(Records from a data source)
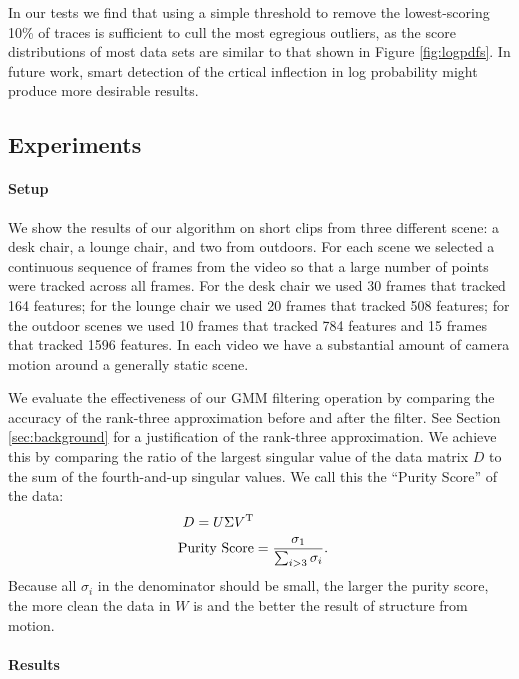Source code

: In our tests we find that using a simple threshold to remove the lowest-scoring 10\% of traces 
is sufficient to cull the most egregious outliers, as the score distributions of most data sets are
similar to that shown in Figure \ref{fig:logpdfs}.  In future work, smart detection of the crtical 
inflection in log probability might produce more desirable results.


\subsection{Experiments} %
\label{sub:Experiments}

\paragraph{Setup} 
We show the results of our algorithm on short clips from three different scene: 
a desk chair, a lounge chair, and two from outdoors.  For each scene we selected a
continuous sequence of frames from the video so that a large number of points were tracked
across all frames.  For the desk chair we used 30
frames that tracked 164 features; for the lounge chair we used 20 frames that
tracked 508 features; for the outdoor scenes we used 10 frames that tracked
784 features and 15 frames that tracked 1596 features.  In each video we have a substantial
amount of camera motion around a generally static scene.

We evaluate the effectiveness of our GMM filtering operation by comparing the accuracy of the
rank-three approximation before and after the filter.  See Section \ref{sec:background} for
a justification of the rank-three approximation.  We achieve this by comparing the ratio of the largest singular value
of the data matrix $D$ to the sum of the fourth-and-up singular values.  We call this the ``Purity Score'' of the data: 
\begin{align}
	D = U\Sigma V^{\rm T} \\
	{\rm Purity\ Score} &= \frac{\sigma_1}{\sum_{i > 3} \sigma_i}.
\end{align}
Because all $\sigma_i$ in the denominator should be small, the larger the
purity score, the more clean the data in $W$ is and the better the result of
structure from motion.

\paragraph{Results}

*ACTION ITEM:*
Give all the entries again exactly, dropping each picture.

*RESULT FOR THIS EXERCISE:*
Source code

: In our tests we find that using a simple threshold to remove the lowest-scoring 10\% of traces 
is sufficient to cull the most egregious outliers, as the score distributions of most data sets are
similar to that shown in Figure \ref{fig:logpdfs}.  In future work, smart detection of the crtical 
inflection in log probability might produce more desirable results.


\subsection{Experiments} %
\label{sub:Experiments}

\paragraph{Setup} 
We show the results of our algorithm on short clips from three different scene: 
a desk chair, a lounge chair, and two from outdoors.  For each scene we selected a
continuous sequence of frames from the video so that a large number of points were tracked
across all frames.  For the desk chair we used 30
frames that tracked 164 features; for the lounge chair we used 20 frames that
tracked 508 features; for the outdoor scenes we used 10 frames that tracked
784 features and 15 frames that tracked 1596 features.  In each video we have a substantial
amount of camera motion around a generally static scene.

We evaluate the effectiveness of our GMM filtering operation by comparing the accuracy of the
rank-three approximation before and after the filter.  See Section \ref{sec:background} for
a justification of the rank-three approximation.  We achieve this by comparing the ratio of the largest singular value
of the data matrix $D$ to the sum of the fourth-and-up singular values.  We call this the ``Purity Score'' of the data: 
\begin{align}
	D = U\Sigma V^{\rm T} \\
	{\rm Purity\ Score} &= \frac{\sigma_1}{\sum_{i > 3} \sigma_i}.
\end{align}
Because all $\sigma_i$ in the denominator should be small, the larger the
purity score, the more clean the data in $W$ is and the better the result of
structure from motion.

\paragraph{Results}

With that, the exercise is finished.